** Records for the exercise follows **

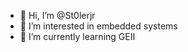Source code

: - 👋 Hi, I’m @St0lerjr
- 👀 I’m interested in embedded systems
- 🌱 I’m currently learning GEII


<!---
St0lerjr/St0lerjr is a ✨ special ✨ repository because its `README.md` (this file) appears on your GitHub profile.
You can click the Preview link to take a look at your changes.
--->
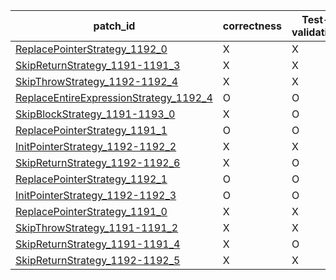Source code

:  | patch_id |correctness |Test-validation |NPEX-validation |
 |--- | --- | --- | --- | 
 | [ReplacePointerStrategy_1192_0](./patches/ReplacePointerStrategy_1192_0/patch.java#L1174) | X | X | X | 
 | [SkipReturnStrategy_1191-1191_3](./patches/SkipReturnStrategy_1191-1191_3/patch.java#L1173) | X | X | X | 
 | [SkipThrowStrategy_1192-1192_4](./patches/SkipThrowStrategy_1192-1192_4/patch.java#L1174) | X | X | X | 
 | [ReplaceEntireExpressionStrategy_1192_4](./patches/ReplaceEntireExpressionStrategy_1192_4/patch.java#L1174) | O | O | O | 
 | [SkipBlockStrategy_1191-1193_0](./patches/SkipBlockStrategy_1191-1193_0/patch.java#L1173) | X | O | X | 
 | [ReplacePointerStrategy_1191_1](./patches/ReplacePointerStrategy_1191_1/patch.java#L1173) | O | O | X | 
 | [InitPointerStrategy_1192-1192_2](./patches/InitPointerStrategy_1192-1192_2/patch.java#L1174) | X | X | X | 
 | [SkipReturnStrategy_1192-1192_6](./patches/SkipReturnStrategy_1192-1192_6/patch.java#L1174) | X | O | X | 
 | [ReplacePointerStrategy_1192_1](./patches/ReplacePointerStrategy_1192_1/patch.java#L1174) | O | O | X | 
 | [InitPointerStrategy_1192-1192_3](./patches/InitPointerStrategy_1192-1192_3/patch.java#L1174) | O | O | X | 
 | [ReplacePointerStrategy_1191_0](./patches/ReplacePointerStrategy_1191_0/patch.java#L1173) | X | X | X | 
 | [SkipThrowStrategy_1191-1191_2](./patches/SkipThrowStrategy_1191-1191_2/patch.java#L1173) | X | X | X | 
 | [SkipReturnStrategy_1191-1191_4](./patches/SkipReturnStrategy_1191-1191_4/patch.java#L1173) | X | O | X | 
 | [SkipReturnStrategy_1192-1192_5](./patches/SkipReturnStrategy_1192-1192_5/patch.java#L1174) | X | X | X |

** End of Records for the exercise **

# What is needed
Leaving out the pictures, repeat all of the entries exactly.

# Exercise output
Source code

: - 👋 Hi, I’m @St0lerjr
- 👀 I’m interested in embedded systems
- 🌱 I’m currently learning GEII


<!---
St0lerjr/St0lerjr is a ✨ special ✨ repository because its `README.md` (this file) appears on your GitHub profile.
You can click the Preview link to take a look at your changes.
--->
Source code

:  | patch_id |correctness |Test-validation |NPEX-validation |
 |--- | --- | --- | --- | 
 | [ReplacePointerStrategy_1192_0](./patches/ReplacePointerStrategy_1192_0/patch.java#L1174) | X | X | X | 
 | [SkipReturnStrategy_1191-1191_3](./patches/SkipReturnStrategy_1191-1191_3/patch.java#L1173) | X | X | X | 
 | [SkipThrowStrategy_1192-1192_4](./patches/SkipThrowStrategy_1192-1192_4/patch.java#L1174) | X | X | X | 
 | [ReplaceEntireExpressionStrategy_1192_4](./patches/ReplaceEntireExpressionStrategy_1192_4/patch.java#L1174) | O | O | O | 
 | [SkipBlockStrategy_1191-1193_0](./patches/SkipBlockStrategy_1191-1193_0/patch.java#L1173) | X | O | X | 
 | [ReplacePointerStrategy_1191_1](./patches/ReplacePointerStrategy_1191_1/patch.java#L1173) | O | O | X | 
 | [InitPointerStrategy_1192-1192_2](./patches/InitPointerStrategy_1192-1192_2/patch.java#L1174) | X | X | X | 
 | [SkipReturnStrategy_1192-1192_6](./patches/SkipReturnStrategy_1192-1192_6/patch.java#L1174) | X | O | X | 
 | [ReplacePointerStrategy_1192_1](./patches/ReplacePointerStrategy_1192_1/patch.java#L1174) | O | O | X | 
 | [InitPointerStrategy_1192-1192_3](./patches/InitPointerStrategy_1192-1192_3/patch.java#L1174) | O | O | X | 
 | [ReplacePointerStrategy_1191_0](./patches/ReplacePointerStrategy_1191_0/patch.java#L1173) | X | X | X | 
 | [SkipThrowStrategy_1191-1191_2](./patches/SkipThrowStrategy_1191-1191_2/patch.java#L1173) | X | X | X | 
 | [SkipReturnStrategy_1191-1191_4](./patches/SkipReturnStrategy_1191-1191_4/patch.java#L1173) | X | O | X | 
 | [SkipReturnStrategy_1192-1192_5](./patches/SkipReturnStrategy_1192-1192_5/patch.java#L1174) | X | X | X |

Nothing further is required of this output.